Dataset entries:
---------------

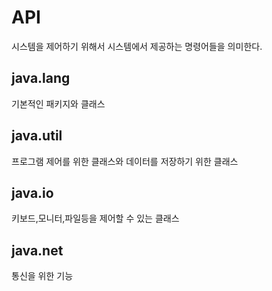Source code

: # API

시스템을 제어하기 위해서 시스템에서 제공하는 명령어들을 의미한다.

<h2>java.lang</h2>
기본적인 패키지와 클래스
<h2>java.util</h2>
프로그램 제어를 위한 클래스와 데이터를 저장하기 위한 클래스
<h2>java.io</h2>
키보드,모니터,파일등을 제어할 수 있는 클래스
<h2>java.net</h2>
통신을 위한 기능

---------------

What to produce:
Output the full set of records above without changing a word, and drop the images.

Result of this task:
Source code

: # API

시스템을 제어하기 위해서 시스템에서 제공하는 명령어들을 의미한다.

<h2>java.lang</h2>
기본적인 패키지와 클래스
<h2>java.util</h2>
프로그램 제어를 위한 클래스와 데이터를 저장하기 위한 클래스
<h2>java.io</h2>
키보드,모니터,파일등을 제어할 수 있는 클래스
<h2>java.net</h2>
통신을 위한 기능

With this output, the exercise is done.